The Development Bank of Saxony (known as SAB from the German name Sächsische Aufbaubank) was founded in 1991 and is the state development institution for the state of Saxony, Germany.

Activities
The Development Bank of Saxony allocates subsidies e.g. from the European Regional Development Fund in the form of grants, sureties and loans into various sectors of the economy e.g. technology, as well as into residential and municipal construction.

In the business year 2016, the bank made over 50,000 payments and grants totalling almost 1.4 billion euro and loans of over 450 million euro.

Location
The headquarters of the Development Bank of Saxony is in Leipzig since January 2017, although the headquarters building was completed only in 2021. A branch office will be kept at the former headquarter building in Dresden.
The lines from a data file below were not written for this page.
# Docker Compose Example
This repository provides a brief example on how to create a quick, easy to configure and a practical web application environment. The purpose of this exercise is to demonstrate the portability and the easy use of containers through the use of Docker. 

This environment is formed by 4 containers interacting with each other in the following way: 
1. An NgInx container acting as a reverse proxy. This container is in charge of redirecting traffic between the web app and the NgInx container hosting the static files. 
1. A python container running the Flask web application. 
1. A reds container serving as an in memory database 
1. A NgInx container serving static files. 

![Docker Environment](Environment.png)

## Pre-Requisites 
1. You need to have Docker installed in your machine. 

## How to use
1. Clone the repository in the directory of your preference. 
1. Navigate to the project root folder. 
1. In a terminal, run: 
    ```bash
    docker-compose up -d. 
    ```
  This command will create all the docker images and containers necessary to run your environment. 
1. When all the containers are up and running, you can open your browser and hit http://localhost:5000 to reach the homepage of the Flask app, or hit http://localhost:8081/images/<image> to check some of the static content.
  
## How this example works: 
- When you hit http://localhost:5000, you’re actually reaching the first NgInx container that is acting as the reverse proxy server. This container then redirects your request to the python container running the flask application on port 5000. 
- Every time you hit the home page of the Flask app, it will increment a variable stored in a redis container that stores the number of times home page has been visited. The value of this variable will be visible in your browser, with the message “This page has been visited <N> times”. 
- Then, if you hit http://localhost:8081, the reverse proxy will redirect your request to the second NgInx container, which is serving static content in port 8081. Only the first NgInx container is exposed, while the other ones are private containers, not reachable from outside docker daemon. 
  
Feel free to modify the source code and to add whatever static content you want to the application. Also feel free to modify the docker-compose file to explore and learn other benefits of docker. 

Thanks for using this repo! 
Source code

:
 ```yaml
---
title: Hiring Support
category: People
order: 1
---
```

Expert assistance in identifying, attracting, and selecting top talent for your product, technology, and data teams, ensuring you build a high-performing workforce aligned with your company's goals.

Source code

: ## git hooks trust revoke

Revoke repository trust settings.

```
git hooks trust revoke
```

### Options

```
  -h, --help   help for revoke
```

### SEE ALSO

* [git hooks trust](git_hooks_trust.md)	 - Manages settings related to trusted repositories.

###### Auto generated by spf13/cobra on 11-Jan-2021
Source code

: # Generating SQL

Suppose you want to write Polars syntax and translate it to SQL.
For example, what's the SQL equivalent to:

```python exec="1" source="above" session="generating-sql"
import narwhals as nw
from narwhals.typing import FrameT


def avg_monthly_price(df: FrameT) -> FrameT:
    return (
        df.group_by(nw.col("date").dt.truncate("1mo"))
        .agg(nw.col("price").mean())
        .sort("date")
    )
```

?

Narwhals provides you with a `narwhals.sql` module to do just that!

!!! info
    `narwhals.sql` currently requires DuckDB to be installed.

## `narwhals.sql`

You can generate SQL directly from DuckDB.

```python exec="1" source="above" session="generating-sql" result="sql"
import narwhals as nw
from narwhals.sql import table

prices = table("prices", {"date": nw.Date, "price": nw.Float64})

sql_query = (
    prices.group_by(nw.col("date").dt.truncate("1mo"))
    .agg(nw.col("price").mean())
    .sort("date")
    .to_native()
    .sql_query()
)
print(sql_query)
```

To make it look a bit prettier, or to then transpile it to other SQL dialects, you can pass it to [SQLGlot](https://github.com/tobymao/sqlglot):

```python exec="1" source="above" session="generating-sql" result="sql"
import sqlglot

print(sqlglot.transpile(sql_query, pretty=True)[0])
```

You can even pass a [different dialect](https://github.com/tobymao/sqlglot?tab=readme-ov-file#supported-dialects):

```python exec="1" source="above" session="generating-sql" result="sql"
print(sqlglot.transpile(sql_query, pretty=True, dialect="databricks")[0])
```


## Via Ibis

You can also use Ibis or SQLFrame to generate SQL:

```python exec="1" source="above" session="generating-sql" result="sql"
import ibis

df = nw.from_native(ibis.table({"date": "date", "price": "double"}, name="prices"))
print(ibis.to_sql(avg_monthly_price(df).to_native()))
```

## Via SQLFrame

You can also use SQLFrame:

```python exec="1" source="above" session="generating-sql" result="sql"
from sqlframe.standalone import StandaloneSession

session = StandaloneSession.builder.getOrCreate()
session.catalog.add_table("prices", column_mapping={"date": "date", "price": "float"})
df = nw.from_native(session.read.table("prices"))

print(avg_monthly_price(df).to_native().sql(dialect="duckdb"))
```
The bank also has customer centers in Leipzig, Dresden and Chemnitz and a regional office in Görlitz.

History 
From 1991 until 1995 the L-Bank, the state development bank of Baden-Württemberg, operated the bank. Then on December 19, 1995 the SAB GmbH was created as a subsidiary of the L-Bank. This took up the operation on June 1, 1996. Since December 30, 2002 the SAB is a 100% subsidy of the state of Saxony.

In 2003 its legal form was changed into an Institution under Public Law (de: Anstalt des öffentlichen Rechts).